- _To do_: Among the records that follow, how many lines contain the word "changes"? Give the number and no other words.
[[ Data shown open ]]
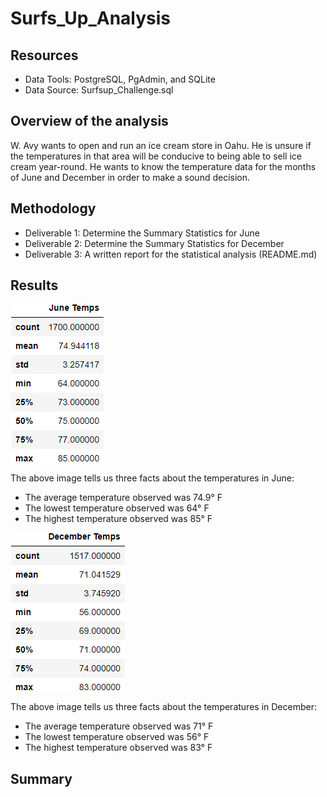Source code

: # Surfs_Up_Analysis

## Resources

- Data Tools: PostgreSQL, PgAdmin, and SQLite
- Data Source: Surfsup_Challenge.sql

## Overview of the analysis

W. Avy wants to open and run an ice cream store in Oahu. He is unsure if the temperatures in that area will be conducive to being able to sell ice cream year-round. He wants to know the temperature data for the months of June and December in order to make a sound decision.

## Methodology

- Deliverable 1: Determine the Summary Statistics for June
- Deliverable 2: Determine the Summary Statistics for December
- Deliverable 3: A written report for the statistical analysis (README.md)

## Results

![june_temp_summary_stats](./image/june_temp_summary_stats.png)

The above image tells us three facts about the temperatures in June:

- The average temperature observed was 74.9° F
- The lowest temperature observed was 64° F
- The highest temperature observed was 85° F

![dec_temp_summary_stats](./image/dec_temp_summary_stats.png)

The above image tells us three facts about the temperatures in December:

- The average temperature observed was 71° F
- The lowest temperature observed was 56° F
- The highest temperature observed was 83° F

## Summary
[[ Data shown closed ]]
[[ Data shown open ]]
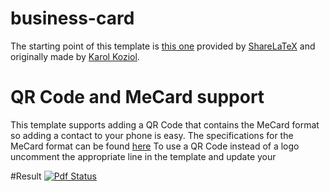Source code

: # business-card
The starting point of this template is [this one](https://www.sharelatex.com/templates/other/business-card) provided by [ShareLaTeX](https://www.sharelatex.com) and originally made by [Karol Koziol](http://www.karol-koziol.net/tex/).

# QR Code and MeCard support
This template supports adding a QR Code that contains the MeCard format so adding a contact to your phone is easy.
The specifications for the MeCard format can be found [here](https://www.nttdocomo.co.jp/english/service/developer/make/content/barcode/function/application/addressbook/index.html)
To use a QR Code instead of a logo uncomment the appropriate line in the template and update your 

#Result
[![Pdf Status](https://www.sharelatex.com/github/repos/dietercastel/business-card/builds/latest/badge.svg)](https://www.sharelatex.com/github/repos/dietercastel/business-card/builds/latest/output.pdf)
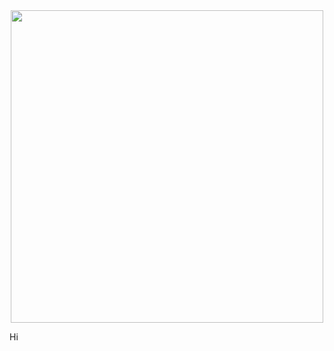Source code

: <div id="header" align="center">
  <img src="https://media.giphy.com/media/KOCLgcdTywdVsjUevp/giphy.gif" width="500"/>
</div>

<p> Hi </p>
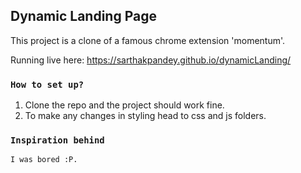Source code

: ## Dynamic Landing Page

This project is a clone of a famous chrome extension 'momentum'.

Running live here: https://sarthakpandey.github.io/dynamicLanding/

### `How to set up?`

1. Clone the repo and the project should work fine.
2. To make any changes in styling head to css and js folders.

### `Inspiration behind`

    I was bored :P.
[[ Data shown closed ]]
[[ Data shown open ]]
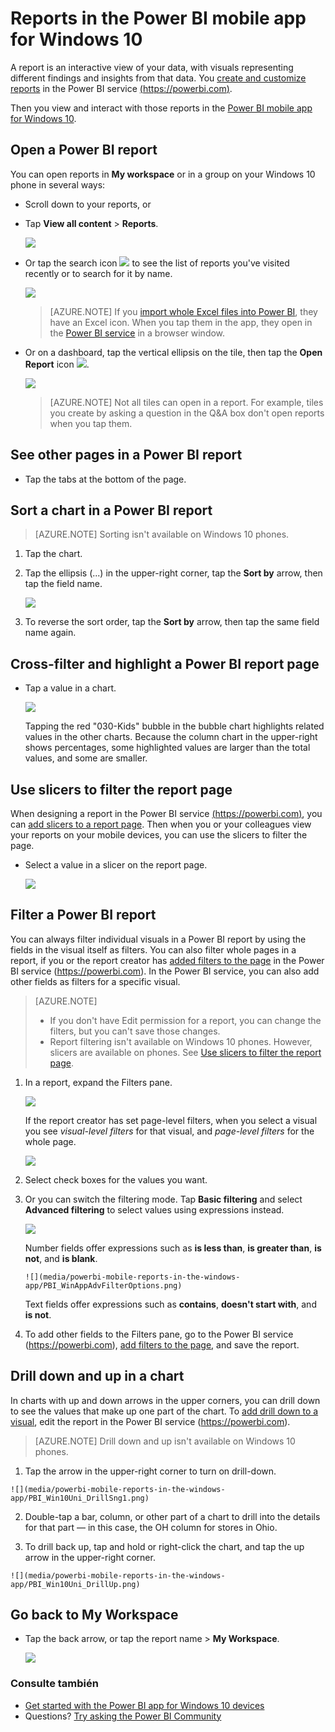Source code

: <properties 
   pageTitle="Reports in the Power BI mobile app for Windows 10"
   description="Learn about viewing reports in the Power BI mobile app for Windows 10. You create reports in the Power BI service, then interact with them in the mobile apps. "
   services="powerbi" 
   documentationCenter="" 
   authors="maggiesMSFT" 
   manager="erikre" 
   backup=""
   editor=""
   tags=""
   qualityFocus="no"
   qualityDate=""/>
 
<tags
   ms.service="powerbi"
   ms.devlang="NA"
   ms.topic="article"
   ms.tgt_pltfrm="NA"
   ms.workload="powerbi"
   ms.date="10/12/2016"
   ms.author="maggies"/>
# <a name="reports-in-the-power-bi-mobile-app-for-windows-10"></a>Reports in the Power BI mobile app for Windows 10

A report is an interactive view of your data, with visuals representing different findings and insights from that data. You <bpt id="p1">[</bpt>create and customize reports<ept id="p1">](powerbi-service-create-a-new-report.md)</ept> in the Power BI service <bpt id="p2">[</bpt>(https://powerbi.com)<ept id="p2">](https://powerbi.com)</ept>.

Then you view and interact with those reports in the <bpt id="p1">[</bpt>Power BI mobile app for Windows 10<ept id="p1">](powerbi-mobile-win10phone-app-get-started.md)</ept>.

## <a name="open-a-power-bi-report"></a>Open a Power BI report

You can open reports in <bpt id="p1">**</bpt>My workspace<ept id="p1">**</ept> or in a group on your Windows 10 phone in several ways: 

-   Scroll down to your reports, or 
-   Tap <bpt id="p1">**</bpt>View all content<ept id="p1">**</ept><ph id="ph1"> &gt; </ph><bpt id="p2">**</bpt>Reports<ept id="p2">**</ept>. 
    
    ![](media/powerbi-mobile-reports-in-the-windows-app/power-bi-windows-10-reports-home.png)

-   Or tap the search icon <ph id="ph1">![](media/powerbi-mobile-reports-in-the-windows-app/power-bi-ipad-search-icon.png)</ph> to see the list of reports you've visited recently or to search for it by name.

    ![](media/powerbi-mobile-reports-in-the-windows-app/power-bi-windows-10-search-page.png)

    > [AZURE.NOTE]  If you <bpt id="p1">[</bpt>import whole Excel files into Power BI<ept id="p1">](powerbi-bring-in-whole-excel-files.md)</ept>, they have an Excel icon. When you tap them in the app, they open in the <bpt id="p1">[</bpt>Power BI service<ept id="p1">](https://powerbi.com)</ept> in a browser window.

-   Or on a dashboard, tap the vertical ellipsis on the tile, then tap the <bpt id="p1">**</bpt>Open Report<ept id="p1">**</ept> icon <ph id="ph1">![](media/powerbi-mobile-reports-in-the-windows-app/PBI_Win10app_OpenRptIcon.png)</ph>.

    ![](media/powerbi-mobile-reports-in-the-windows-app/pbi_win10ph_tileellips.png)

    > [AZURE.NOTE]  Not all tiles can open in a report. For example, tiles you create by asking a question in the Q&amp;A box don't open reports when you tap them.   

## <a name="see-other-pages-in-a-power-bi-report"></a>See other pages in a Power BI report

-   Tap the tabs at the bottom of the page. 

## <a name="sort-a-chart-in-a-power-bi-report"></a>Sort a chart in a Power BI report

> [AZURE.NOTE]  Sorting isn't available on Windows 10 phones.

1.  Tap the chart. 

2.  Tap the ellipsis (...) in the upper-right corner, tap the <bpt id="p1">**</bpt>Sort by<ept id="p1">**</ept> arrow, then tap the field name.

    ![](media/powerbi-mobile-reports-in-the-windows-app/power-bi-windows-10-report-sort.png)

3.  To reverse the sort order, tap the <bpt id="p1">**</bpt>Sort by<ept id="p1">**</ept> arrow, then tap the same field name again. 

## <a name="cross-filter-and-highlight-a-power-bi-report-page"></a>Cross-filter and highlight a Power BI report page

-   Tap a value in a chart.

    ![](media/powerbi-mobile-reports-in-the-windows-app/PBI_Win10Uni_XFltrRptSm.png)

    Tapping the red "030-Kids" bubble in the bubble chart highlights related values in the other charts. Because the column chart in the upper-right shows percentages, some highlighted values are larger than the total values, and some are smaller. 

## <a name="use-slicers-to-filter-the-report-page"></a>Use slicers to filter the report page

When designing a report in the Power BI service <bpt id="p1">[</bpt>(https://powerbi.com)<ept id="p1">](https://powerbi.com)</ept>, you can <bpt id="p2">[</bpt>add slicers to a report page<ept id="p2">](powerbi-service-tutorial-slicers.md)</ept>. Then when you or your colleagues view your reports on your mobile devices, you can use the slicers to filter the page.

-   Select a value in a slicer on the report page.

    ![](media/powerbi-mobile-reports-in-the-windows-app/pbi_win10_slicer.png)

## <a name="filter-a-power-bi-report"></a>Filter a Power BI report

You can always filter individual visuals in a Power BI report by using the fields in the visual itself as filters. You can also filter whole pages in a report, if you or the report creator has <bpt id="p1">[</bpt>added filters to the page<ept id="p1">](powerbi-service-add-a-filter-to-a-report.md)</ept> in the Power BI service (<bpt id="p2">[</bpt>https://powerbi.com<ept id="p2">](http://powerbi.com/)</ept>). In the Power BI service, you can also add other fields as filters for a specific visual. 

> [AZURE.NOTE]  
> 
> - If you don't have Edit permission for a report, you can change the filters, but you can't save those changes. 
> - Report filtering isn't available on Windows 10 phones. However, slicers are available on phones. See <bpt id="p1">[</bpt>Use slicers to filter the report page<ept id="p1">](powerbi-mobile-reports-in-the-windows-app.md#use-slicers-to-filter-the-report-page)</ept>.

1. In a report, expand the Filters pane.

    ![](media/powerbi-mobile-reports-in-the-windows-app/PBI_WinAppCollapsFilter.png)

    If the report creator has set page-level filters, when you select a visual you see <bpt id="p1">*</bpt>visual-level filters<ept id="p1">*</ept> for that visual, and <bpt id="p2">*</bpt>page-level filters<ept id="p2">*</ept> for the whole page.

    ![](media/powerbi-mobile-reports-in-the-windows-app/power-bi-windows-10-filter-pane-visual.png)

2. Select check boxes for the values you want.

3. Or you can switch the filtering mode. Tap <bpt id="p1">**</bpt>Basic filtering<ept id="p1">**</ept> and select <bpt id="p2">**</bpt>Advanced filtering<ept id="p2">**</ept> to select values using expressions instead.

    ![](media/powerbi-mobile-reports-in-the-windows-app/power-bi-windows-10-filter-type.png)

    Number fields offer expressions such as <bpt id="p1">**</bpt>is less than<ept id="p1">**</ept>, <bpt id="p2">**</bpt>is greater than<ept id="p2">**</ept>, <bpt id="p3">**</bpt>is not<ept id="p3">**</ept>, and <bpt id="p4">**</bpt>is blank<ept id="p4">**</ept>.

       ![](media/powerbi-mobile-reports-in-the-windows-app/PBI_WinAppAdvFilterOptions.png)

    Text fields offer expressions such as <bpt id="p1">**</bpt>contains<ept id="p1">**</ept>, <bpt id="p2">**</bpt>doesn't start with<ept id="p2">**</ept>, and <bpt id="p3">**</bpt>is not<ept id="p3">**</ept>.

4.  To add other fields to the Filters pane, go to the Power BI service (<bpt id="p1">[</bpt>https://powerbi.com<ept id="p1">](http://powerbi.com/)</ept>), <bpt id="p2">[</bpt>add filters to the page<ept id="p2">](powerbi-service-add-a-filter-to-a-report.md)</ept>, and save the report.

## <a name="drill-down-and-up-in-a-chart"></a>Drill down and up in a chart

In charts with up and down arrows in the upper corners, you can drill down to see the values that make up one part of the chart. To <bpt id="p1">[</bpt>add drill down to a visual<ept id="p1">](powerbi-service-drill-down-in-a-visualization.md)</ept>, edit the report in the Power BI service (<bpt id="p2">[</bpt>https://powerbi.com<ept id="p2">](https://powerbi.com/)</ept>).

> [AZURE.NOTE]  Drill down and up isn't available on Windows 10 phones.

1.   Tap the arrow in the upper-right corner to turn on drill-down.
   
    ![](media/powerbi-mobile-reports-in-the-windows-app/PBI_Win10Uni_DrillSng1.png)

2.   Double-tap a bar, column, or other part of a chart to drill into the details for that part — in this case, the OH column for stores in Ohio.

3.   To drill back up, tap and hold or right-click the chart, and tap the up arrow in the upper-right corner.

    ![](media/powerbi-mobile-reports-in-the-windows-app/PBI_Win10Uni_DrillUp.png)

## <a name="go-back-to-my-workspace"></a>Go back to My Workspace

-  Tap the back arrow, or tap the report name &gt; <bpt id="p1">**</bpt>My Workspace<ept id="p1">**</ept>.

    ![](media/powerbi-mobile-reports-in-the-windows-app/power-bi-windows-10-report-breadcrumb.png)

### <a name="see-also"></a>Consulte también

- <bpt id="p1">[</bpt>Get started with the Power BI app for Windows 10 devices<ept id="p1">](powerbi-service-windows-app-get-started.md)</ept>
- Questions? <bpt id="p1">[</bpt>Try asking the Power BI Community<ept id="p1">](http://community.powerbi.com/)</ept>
[[ Data shown closed ]]
- _Solved exercise_: 2